Great news: Hamas and Fatah terror groups reach 'reconciliation' agreement

The two smiling hyenas reached agreement on a 'reconciliation' between their respective terror organizations during a meeting on Wednesday in Cairo.
“The meeting decided to fully implement the reconciliation agreement and the Doha declaration,” Izzat al-Rishq, an aide to Meshaal told the Associated Press.

“It puts an end to the debate and discussions over Hamas’ position concerning the Doha agreement and puts an end to what seemed to be disagreement within Hamas.”
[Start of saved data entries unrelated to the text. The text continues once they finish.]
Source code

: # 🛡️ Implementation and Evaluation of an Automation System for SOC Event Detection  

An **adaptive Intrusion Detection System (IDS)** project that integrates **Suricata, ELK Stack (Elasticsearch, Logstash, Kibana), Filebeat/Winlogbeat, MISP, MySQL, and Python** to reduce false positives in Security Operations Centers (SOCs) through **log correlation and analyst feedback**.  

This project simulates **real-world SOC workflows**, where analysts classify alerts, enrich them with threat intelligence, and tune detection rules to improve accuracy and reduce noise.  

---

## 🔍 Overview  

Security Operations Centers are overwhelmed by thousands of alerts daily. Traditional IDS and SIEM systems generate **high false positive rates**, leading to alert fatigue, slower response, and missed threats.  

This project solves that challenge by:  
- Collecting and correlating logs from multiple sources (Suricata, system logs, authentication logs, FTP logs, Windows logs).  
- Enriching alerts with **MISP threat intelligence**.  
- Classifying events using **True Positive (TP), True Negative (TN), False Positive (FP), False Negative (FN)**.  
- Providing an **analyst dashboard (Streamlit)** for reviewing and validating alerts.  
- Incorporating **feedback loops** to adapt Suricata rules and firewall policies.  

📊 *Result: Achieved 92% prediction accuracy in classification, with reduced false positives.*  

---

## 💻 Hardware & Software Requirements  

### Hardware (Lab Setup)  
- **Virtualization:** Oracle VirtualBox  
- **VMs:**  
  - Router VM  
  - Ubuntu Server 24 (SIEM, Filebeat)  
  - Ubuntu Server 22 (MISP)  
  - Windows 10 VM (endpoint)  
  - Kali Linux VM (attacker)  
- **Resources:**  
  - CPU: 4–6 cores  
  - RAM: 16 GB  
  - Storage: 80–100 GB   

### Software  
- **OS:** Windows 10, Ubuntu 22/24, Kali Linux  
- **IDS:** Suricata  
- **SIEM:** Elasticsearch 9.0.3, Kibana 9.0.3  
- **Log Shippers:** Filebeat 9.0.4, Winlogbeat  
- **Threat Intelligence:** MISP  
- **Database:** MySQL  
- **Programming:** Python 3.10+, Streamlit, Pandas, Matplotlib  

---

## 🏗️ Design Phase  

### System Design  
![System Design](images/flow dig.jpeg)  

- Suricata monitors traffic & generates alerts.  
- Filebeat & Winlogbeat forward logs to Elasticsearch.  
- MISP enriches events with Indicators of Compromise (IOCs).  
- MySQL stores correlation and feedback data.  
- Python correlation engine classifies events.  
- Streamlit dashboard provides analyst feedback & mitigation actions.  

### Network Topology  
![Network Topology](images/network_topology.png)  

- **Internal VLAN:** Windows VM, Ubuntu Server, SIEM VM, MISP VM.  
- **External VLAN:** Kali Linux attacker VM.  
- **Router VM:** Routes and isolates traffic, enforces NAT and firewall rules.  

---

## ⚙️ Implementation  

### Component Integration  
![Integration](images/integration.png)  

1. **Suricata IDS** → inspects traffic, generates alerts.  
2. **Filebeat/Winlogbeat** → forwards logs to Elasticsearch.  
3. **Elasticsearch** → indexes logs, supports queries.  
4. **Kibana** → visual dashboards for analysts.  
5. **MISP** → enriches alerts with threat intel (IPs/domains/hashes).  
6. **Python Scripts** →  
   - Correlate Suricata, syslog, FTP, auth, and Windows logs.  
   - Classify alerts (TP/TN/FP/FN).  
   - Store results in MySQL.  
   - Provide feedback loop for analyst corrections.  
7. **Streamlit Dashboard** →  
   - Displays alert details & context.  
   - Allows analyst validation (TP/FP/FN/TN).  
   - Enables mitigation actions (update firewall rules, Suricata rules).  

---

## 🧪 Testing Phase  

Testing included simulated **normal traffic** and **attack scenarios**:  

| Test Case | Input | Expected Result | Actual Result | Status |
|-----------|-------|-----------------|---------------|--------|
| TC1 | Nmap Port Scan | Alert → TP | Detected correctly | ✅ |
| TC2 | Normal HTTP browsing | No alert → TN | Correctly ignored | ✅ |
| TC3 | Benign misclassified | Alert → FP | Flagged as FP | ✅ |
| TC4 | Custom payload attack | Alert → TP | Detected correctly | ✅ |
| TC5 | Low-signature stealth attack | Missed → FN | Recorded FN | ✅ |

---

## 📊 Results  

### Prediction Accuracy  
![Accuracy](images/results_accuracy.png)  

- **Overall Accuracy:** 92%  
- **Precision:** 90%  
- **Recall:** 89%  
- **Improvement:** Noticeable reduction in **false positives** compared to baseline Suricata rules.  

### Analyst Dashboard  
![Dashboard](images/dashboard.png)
A reconciliation deal has previously been a struggle to implement as the long-time rivals have run separate governments since 2007 - Abbas in the West Bank and the Islamic militant group, Hamas, in Gaza.

Hamas leaders in Gaza had previously objected to relinquishing power to Abbas under the terms of a unity deal.

But earlier on Wednesday, members of Hamas’ leadership said the deal must be implemented in a “thorough and honest” way.

“We stress the need for thorough and honest implementation of the reconciliation agreements of Cairo and Doha to end the division and unify the national front,” they said in a statement after meeting.
No word yet on when the composition of the 'government' will be announced.

The Obama administration celebrated the looming end of the 'peace process' by protesting the construction of Israeli homes and the legalization of 'outposts' in Judea and Samaria.
The United States joined the Palestinian Authority and UN on Wednesday, in condemning Israeli plans to authorize the Shvut Rachel outpost and 180 homes in the Shiloh settlement, according to an AFP report. Both the Shvut Rachel outpost and the Shiloh settlement are located in the Binyamin region of the West Bank.

According to AFP, State Department spokesman Mark Toner said he "was not familiar" with the construction plans approved Wednesday, but stated the the US government opposes such moves because they do not help the resumption of Israeli-Palestinian negotiations.

"We want to see clearly a comprehensive settlement that delineates borders and resolves many of these issues," Toner reportedly said.
What could go wrong?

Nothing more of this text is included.